While Massaquoi only recorded 6.0 sacks in his junior year, he managed 12.5 sacks as a sophomore and has shown some really strong potential as a pass-rusher. He's got all the athletic ability and explosiveness you want in an edge rusher, and keeping in theme with the rest of the draft he's not undersized in any way at 6'2, 241 lbs.
The main concerns about the Troy product are his ability to read the play pre-snap and overall awareness in the open field in coverage. His run-stopping ability isn't anything special, either.
But as a pure pass rusher, Massaqoui shows enough promise that a few analysts, including Doug Farrar over at Yahoo, had him among their top 50 players in the draft. If my intuition is right, he'll see limited success as a situational pass rusher with the Falcons right away.
Round 6: SS Charles Mitchell, Mississippi State
At another position of need, we have Mitchell, a hard-hitting safety out of the good old SEC. He's another passionate, leader type of player who shows promise as a contributor on special teams.
He's not exactly massive at 5'11 and 205, and in many ways is much like sixth-rounder Shann Schillinger: a thumper in the running game, but real questions about his ability to hold up in coverage.
Personally I would've liked to see someone with more upside as a cover man, given that he's the same type of player as Schillinger and the Falcons could use a replacement for James Sanders. But I'll take what we can get in round six. All in all, Mitchell projects as a quality backup and special teams man this year.
Round 7: CB Asante Samuel
In case you forgot, the Falcons got Samuel in exchange for a 7th-round pick. My initial guess is that Andy Reid was in some sort of food-induced coma when this occurred. Advantage: Dimitroff.
Round 7: DT Travian Robertson, South Carolina
With their last pick, the Falcons get another massive, high-upside player. At 6'4 and 305, a few sites actually had him listed as a nose tackle.
As far as abilities goes, Robertson is strictly a big-bodied run stopper, could for short-yardage and goal line situations. His massive frame also made him useful on special teams at South Carolina, evident in his blocked PAT against Nebraska last season.
He should compete with Vance Walker and Peria Jerry for snaps in Mike Smith's rotating front, and his massive frame should allow him to see time in a few goal-line situations.
Undrafted Rookie Notables: QB Dominque Davis, WR James Rodgers, LB Jerrell Harris, DB Chad Faulcon
The team signed about 20 undrafted free agents following the conclusion of round seven. While I won't go into detail on every single one, there are definitely a few intriguing names to highlight.
Davis, the quarterback, was backup to our very own Matt Ryan at Boston College before he transferred to East Carolina about midway through his collegiate career. Though he runs about a 4.6 40-yard dash, Davis is your typical pocket passer, and spearheaded what was a high-powered offense in college. All in all, someone who could give third-stringer John Parker Wilson a run for his money.

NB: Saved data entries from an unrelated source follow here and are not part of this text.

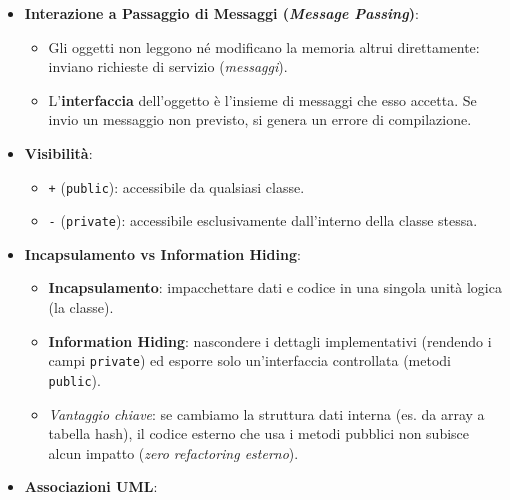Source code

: \documentclass[11pt,a4paper,oneside]{report}
\newcommand{\passthrough}[1]{#1}
\providecommand{\tightlist}{\setlength{\itemsep}{0pt}\setlength{\parskip}{0pt}}
\begin{document}
\begin{itemize}
\begin{itemize}
    \begin{itemize}
    \tightlist
    \item
      Es. \passthrough{\lstinline!Car1: Car!} con
      \passthrough{\lstinline!manufacturer = DeLorean!},
      \passthrough{\lstinline!model = DMC-12!}.
    \end{itemize}
  \end{itemize}
\item
  \textbf{Interazione a Passaggio di Messaggi (\emph{Message Passing})}:

  \begin{itemize}
  \tightlist
  \item
    Gli oggetti non leggono né modificano la memoria altrui
    direttamente: inviano richieste di servizio (\emph{messaggi}).
  \item
    L'\textbf{interfaccia} dell'oggetto è l'insieme di messaggi che esso
    accetta. Se invio un messaggio non previsto, si genera un errore di
    compilazione.
  \end{itemize}
\item
  \textbf{Visibilità}:

  \begin{itemize}
  \tightlist
  \item
    \passthrough{\lstinline!+!} (\passthrough{\lstinline!public!}):
    accessibile da qualsiasi classe.
  \item
    \passthrough{\lstinline!-!} (\passthrough{\lstinline!private!}):
    accessibile esclusivamente dall'interno della classe stessa.
  \end{itemize}
\item
  \textbf{Incapsulamento vs Information Hiding}:

  \begin{itemize}
  \tightlist
  \item
    \textbf{Incapsulamento}: impacchettare dati e codice in una singola
    unità logica (la classe).
  \item
    \textbf{Information Hiding}: nascondere i dettagli implementativi
    (rendendo i campi \passthrough{\lstinline!private!}) ed esporre solo
    un'interfaccia controllata (metodi
    \passthrough{\lstinline!public!}).
  \item
    \emph{Vantaggio chiave}: se cambiamo la struttura dati interna (es.
    da array a tabella hash), il codice esterno che usa i metodi
    pubblici non subisce alcun impatto (\emph{zero refactoring
    esterno}).
  \end{itemize}
\item
  \textbf{Associazioni UML}:


\end{itemize}
\end{document}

Rodgers is also connected to a current Falcons, being the younger brother of running back Jacquizz Rodgers. Like his bro, James is small (5'7, 188 lbs) but shifty, functioning as a slot-type receiver as well as a dangerous return man. After losing Eric Weems in free agency, I really like his chances of making the final roster.
Harris, a guy who can double as an inside or outside linebacker, is very much an Akeem Dent-like defender: strong against the run and capable of holding his own in the pass. He's also like Dent in that he's an SEC boy, playing for a national championship Crimson Tide team. Harris is a 3-4 linebacker at heart, so Mike Nolan could view him as a "special package" type of player.
Finally, Faulcon is a special case because he comes from D-III Montclair State. He's a bit undersized at 5'11 and 200 lbs, and is mostly a finesse player, someone who can double as a corner or free safety. Also, his last name is Faulcon, which is fantastic.
That just about does it. I'm not going to grade this draft, because that's nothing more than a practice in futility. But even with their limited picks, the Falcons looks to have added at least one immediate starter and bolstered the depth at several other positions. Only time will tell.